Faces flashed before my eyes, colors twirling and twisting and bending into humanoid shapes. Memories of my limited childhood, I was almost sure of it. At that moment, I remembered an old Earth saying, quite appropriate really. It said a person’s life flashes before their eyes just before they die. I’d always loved old human superstitions even if they were a bit ridiculous. Well, when I say a bit. But… in a way, I suppose I am going to die. Or at least, what makes me me will die and what’s left of my physical remains shall live on.
Society has been plagued by many problems over the past few centuries and eventually, great minds like Nicholas Fort and Josh Campbell found a solution. They called the computer solution, and it has gone on for almost two hundred years.

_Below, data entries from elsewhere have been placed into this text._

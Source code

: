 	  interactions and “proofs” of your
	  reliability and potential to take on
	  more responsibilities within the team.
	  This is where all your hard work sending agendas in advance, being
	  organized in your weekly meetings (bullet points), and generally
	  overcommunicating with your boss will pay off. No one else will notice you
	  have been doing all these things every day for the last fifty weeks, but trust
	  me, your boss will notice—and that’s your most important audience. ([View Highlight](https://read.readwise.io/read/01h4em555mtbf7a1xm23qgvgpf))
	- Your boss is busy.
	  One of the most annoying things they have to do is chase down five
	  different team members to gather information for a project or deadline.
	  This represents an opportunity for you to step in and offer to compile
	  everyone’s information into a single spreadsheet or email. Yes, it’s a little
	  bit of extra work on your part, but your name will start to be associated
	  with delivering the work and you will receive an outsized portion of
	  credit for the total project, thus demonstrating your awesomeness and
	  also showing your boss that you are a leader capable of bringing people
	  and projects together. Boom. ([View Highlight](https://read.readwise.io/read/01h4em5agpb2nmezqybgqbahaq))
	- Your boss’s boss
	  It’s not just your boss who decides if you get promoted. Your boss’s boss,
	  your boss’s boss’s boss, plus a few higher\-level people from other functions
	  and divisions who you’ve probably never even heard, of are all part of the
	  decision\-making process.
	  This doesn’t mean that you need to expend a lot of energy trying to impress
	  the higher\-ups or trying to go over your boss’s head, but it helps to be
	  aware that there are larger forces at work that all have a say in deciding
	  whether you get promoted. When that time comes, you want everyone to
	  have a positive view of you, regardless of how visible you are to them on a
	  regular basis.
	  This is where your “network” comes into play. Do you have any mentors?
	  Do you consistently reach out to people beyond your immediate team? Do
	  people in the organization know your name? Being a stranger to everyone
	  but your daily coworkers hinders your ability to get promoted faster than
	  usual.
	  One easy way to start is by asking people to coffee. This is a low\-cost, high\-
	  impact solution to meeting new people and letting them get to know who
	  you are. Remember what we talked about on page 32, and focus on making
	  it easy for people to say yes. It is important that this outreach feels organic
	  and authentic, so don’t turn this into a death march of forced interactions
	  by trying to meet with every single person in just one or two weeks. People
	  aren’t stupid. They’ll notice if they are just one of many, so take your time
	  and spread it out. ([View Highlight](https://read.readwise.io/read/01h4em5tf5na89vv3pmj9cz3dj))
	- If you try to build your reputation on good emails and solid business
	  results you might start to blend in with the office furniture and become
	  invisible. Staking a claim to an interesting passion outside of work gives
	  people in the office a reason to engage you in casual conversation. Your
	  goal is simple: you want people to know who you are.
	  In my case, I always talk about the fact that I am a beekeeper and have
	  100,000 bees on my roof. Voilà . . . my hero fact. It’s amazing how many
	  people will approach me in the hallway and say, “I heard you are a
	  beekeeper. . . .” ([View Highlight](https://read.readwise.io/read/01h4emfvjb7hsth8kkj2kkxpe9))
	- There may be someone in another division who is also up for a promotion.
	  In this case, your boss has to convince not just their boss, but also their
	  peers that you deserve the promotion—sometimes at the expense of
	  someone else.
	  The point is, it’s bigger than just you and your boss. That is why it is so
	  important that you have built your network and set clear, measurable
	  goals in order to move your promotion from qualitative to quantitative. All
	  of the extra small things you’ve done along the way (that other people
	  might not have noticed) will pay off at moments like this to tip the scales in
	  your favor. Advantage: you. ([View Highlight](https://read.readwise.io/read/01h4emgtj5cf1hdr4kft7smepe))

I felt a sudden chill down my spine and knew Operation had begun. They’d given me anesthesia before the Operation, I was quite relived because I did not want to experience the feeling of your head literally splitting open. Society was kind, so we have been told. Society had been kind to us until the last second of our human lives.
Looking back on my life, there wasn’t much to see. Every second of every day, a child reaches thirteen and is Computerized. I’d grown up in a large urban area with several other kids, or “playmates,” as Society prefers. We’d been brought up doing absolutely nothing but play, or rather, they did. I found myself an extreme oddity among others since the day I’d been given the Senses. I never did anything with anyone, not even share an apple. I always wandered off on my own to find some dusty old library hidden away, left to rot.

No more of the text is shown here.